Ronald Curry v. State of Tennessee

CourtCourt of Criminal Appeals of Tennessee
DecidedDecember 5, 2017
DocketW2016-02158-CCA-R3-PC
StatusPublished

This text of Ronald Curry v. State of Tennessee (Ronald Curry v. State of Tennessee) is published on Counsel Stack Legal Research, covering Court of Criminal Appeals of Tennessee primary law. Counsel Stack provides free access to over 12 million legal documents including statutes, case law, regulations, and constitutions.

Bluebook
Ronald Curry v. State of Tennessee, (Tenn. Ct. App. 2017).

Opinion

12/05/2017 IN THE COURT OF CRIMINAL APPEALS OF TENNESSEE AT JACKSON Assigned on Briefs September 7, 2017

RONALD CURRY v. STATE OF TENNESSEE

Appeal from the Criminal Court for Shelby County No. 13-00365 Chris Craft, Judge ___________________________________

No. W2016-02158-CCA-R3-PC ___________________________________

The petitioner, Ronald Curry, pled guilty to rape of a child for which he received a sentence of twenty-five years. He filed the instant post-conviction petition, and following an evidentiary hearing, the post-conviction court denied relief. On appeal, the petitioner contends that trial counsel was ineffective for failing to adequately evaluate the mental health issues of the petitioner and for failing to secure and present evidence of his innocence. The petitioner also claims trial counsel coerced him into pleading guilty. Upon review of the record and the applicable law, we affirm the judgment of the post- conviction court.
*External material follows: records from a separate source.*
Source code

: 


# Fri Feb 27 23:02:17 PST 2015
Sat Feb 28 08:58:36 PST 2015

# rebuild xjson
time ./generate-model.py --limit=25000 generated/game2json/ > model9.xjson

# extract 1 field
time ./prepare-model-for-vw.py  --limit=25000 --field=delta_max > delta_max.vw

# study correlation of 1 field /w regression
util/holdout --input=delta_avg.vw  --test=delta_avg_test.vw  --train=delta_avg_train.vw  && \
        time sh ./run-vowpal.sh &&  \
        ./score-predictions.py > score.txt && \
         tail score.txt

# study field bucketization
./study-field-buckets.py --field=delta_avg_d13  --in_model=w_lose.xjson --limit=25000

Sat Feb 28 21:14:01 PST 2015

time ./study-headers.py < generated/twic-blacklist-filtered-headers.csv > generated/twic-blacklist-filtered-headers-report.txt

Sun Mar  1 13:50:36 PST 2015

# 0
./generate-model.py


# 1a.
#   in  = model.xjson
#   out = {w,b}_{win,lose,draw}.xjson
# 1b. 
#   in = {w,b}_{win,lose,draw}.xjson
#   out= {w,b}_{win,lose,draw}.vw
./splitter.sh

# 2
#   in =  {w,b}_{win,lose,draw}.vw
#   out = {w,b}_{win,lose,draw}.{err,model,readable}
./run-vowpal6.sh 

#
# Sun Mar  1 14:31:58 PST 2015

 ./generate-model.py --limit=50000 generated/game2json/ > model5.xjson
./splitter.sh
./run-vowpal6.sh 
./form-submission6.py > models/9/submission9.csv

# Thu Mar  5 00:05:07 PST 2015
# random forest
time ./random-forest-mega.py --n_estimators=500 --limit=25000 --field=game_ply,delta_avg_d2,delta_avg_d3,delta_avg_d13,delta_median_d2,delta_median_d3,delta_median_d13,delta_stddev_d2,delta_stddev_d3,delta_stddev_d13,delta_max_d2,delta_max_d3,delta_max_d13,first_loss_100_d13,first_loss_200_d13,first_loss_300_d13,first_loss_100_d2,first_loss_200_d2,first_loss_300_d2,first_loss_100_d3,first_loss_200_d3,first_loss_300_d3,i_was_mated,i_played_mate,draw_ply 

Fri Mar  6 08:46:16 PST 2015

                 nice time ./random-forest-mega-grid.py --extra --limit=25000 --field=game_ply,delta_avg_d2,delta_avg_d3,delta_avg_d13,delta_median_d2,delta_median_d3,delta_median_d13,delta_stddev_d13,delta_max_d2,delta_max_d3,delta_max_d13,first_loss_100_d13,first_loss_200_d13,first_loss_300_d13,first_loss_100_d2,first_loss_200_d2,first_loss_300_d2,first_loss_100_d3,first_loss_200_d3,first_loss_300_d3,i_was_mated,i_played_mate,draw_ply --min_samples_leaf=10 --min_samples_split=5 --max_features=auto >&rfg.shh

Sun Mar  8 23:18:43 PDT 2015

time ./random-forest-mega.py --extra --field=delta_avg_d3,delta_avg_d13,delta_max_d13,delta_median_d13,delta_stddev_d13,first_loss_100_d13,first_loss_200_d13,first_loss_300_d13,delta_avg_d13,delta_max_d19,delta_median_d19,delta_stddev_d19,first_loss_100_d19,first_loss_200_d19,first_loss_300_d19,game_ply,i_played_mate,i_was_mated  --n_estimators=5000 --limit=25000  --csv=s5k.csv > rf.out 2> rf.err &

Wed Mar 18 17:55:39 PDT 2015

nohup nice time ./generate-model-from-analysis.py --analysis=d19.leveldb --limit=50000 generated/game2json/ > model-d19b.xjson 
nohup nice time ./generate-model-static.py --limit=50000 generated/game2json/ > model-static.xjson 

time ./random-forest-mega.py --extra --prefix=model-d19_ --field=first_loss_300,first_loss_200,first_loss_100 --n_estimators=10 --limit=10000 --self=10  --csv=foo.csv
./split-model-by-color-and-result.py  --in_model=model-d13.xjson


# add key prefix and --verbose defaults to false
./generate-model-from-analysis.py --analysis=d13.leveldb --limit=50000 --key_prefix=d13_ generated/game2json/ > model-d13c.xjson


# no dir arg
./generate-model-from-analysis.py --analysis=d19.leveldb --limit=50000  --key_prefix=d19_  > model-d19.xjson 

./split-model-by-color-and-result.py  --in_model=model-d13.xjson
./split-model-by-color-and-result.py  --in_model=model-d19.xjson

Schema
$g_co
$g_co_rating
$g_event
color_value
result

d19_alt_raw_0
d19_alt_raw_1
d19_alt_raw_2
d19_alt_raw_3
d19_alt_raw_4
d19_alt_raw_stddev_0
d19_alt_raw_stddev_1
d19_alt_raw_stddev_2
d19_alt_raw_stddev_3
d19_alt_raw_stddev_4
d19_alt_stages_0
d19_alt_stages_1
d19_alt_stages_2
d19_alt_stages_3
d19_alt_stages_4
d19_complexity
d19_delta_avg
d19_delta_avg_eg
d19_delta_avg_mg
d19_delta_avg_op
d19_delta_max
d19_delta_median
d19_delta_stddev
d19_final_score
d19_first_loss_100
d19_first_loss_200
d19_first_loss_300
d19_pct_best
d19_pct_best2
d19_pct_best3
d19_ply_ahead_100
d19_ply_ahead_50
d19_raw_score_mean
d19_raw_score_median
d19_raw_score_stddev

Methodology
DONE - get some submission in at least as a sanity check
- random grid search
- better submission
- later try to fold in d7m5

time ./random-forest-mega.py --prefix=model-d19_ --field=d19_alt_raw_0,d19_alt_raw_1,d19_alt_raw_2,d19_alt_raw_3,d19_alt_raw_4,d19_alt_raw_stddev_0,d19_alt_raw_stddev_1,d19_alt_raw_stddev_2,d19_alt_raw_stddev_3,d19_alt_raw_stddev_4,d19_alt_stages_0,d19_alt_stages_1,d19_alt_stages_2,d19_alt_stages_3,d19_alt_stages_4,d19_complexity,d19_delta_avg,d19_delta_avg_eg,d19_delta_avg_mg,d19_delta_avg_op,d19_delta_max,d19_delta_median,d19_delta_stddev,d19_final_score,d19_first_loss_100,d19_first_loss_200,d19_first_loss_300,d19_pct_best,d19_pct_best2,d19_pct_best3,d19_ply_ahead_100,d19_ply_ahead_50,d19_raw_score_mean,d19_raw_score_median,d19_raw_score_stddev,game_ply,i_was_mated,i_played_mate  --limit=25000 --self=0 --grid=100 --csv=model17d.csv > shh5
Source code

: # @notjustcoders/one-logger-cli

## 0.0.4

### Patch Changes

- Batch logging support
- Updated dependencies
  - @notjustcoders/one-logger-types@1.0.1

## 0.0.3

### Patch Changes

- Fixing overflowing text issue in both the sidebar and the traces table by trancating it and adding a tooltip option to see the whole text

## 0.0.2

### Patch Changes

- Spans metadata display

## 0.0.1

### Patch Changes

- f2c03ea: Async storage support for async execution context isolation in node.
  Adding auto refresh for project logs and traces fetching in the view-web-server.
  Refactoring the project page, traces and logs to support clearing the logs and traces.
Tenn. R. App. P. 3 Appeal as of Right; Judgment of the Criminal Court Affirmed

J. ROSS DYER, J., delivered the opinion of the court, in which THOMAS T. WOODALL, P.J. and NORMA MCGEE OGLE, J., joined.

Constance Wooden Alexander, Memphis, Tennessee, for the appellant, Ronald Curry.
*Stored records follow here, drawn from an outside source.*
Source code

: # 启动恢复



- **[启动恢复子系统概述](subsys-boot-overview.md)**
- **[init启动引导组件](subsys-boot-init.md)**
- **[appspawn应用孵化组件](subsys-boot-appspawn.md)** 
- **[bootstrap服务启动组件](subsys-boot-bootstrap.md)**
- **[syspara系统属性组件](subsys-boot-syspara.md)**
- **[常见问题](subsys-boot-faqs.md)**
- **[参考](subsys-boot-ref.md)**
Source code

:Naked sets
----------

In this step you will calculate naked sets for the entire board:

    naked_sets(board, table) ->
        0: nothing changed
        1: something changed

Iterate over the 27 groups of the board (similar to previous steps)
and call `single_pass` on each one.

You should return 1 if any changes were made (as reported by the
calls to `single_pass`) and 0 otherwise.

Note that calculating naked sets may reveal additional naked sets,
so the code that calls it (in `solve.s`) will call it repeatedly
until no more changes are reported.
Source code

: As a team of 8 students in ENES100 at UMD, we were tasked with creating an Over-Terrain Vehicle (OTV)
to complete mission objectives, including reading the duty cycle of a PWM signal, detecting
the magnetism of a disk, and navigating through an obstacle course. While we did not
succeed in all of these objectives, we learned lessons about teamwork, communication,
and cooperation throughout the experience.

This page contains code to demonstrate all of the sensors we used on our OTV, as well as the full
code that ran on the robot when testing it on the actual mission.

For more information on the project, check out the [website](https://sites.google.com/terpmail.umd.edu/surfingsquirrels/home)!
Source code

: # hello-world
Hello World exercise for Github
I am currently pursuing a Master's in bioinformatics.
Herbert H. Slatery III, Attorney General and Reporter; Alexander C. Vey, Assistant Attorney General; Amy P. Weirich, District Attorney General; and Melanie Cox, Assistant District Attorney General, for the appellee, State of Tennessee.

OPINION

I. Facts from the Guilty Plea Hearing

On December 17, 2013, the petitioner, who was twenty-one at the time of the offense, pled guilty to rape of a child for which he received a sentence of twenty-five years in confinement to be served at 100%. The facts underlying the plea, as explained by the State, were as follows:

Had this matter gone to trial, the State’s proof would have been that on July 23[], 2012, Memphis Police Department responded to a complaint. And the complainant in this case advised that his 11 year-old daughter, initials A.T., was the victim of a rape by [the petitioner].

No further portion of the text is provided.